Either way I decided I would look to the experts for advice on what I was doing wrong and how to overcome it. One issue that has shocked and amazed me through out my years of observation is the behavior of women who get the really nice guys. It’s like all the good men are hypnotized by wafer thin, soul-less husks, whose inherent belief systems consist of, “you will love me and do my bidding, and if you won’t I will find some other sucker who will.” Are they smart? Only if Mensa has added a manipulation IQ rating. Are they witty? Only if you think talking about them is funny. Do they have anything to offer in a relationship? Only if it relates to what you can do for them and then you should be thankful to oblige. And in as much as I would like to say I wasn’t envious I was, so I decided to go to the experts and learn how to become a woman that every man will adore and fall in love with instantly.
I know there was a Good Housekeeping manual penned sometime in the 50’s, but I had been unable to locate it so I searched the internet for as many information documents as I could find, then went about purchasing them and reading them well into the wee hours of the night. This is it in a nutshell:
· You can choose to cook or not cook, but either way only eat tiny little bits, pushing the rest of your food around on your plate. If you find you must eat please do so in private and then go vomit. Please note that vomiting should also be practiced privately. It should also be stated here that this instruction is not so much said as it is implied since the number one quality men find appealing is thin boyish women with un-naturally big tits.
· In keeping with men’s number one attractiveness factor always engage in obsessive exercise and always, always keep busy.
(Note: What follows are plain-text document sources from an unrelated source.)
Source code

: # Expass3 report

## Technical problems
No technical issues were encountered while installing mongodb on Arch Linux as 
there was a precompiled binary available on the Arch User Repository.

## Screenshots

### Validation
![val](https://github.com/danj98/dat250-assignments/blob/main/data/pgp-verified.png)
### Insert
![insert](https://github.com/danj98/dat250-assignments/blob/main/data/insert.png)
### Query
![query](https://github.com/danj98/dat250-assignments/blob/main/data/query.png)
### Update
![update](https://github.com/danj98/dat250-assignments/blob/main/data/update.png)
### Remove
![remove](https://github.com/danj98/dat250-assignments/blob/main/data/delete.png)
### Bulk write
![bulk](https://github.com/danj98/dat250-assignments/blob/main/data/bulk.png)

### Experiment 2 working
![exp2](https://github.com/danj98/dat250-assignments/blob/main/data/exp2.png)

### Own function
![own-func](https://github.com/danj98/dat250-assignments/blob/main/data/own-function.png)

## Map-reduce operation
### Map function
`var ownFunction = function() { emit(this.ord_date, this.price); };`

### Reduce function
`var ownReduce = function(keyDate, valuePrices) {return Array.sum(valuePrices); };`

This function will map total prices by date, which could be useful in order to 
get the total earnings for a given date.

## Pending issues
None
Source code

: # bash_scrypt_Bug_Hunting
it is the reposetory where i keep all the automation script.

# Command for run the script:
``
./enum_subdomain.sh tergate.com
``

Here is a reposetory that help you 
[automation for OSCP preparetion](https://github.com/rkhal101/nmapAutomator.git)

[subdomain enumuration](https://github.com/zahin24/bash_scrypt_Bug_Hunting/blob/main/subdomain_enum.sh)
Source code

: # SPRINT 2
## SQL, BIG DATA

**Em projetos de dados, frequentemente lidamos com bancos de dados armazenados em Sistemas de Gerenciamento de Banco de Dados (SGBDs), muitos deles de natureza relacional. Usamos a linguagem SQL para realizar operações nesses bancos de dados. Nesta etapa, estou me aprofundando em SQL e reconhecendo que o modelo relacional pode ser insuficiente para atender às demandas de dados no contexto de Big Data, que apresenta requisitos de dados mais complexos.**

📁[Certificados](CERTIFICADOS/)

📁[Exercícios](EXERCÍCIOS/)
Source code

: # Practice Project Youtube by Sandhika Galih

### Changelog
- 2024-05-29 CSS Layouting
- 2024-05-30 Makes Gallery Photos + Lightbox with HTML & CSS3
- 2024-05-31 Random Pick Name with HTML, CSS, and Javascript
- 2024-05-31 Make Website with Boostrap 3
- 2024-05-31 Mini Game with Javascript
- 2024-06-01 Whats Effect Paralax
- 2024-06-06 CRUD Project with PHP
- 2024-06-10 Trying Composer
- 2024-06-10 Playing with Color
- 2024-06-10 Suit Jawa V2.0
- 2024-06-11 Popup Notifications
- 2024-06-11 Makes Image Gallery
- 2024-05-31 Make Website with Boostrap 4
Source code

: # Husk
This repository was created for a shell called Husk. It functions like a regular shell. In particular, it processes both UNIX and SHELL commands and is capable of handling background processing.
Ignoring your own need to sit and rest or read a book to address the needs of your household like food shopping, dusting, vacuuming, toilet bowl cleaning, attending to the pets and personal grooming.
· Never and I mean never leave the house unless you are properly groomed and coiffed because you could miss out on that fortuitous encounter at the gas station or convenient store which so often leads to meeting Mister right, because that so happens everyday. Random, gorgeous single guys running out for gas or sundries picking up chicks who look like they’ve just been peeled off the cover of vogue and placed willy-nilly in the most accommodating places, poised seductively in utterly alarming yet casual ways, dripping sex, captivating others on line whilst fingering a box of fudge brownies and a half gallon of fat free milk. And if you really want to make an impression it is best to show some leg, but only if it is a thin leg, so wear a skirt and high heels, (men love high heels), whenever possible.
· Please, please, please be coy and flirtatious batting your eyelashes and moistening your lips with your little pink tongue and remember to smile, because when you smile the world smiles with you. If possible remember to draw attention to your best features, namely your chest by showing cleavage, but not too much, but just enough to get them thinking about sex, but not enough for them to think you are a whore. Always leave this area open and in plain sight even if it requires clasping your hands behind your back.
· Then once you lure him in with your sultry ways make sure to be unavailable, most of the time. Taunting and teasing him with your absence, because Mommy was right when she said absence makes the heart grow fonder! Make him work for your affections and always make him pay for your outings, then once he pays like a good little boy pat him on the head and give him a kiss on the cheek for his efforts, but never ever sleep with him until he has earned it. Since as all women know men are only after one thing and if they have to work hard enough to get it they will cherish it forever. In essence men are to be trained like dogs and kept on a very short leash.
· Also never tell men the truth, never tell them what you are thinking unless it has to do with what you will or will not accept in their behavior and then it should not be said directly, rather you are to inform them of their digressions by way of ignoring them when they misbehave and rewarding them when they don’t. Some men I might add would perhaps prefer getting spanked with a rolled up newspaper or at the very least threatened with it, but use your discretion here as this could lead you down that slippery slope of illicit sex that is frowned upon by those in the know.
· Finally, train like a body builder so that when you finally do let him near the holy of holies he will realize it was worth the wait, (if he indeed has waited), and will continue to pine for your surreptitious affections.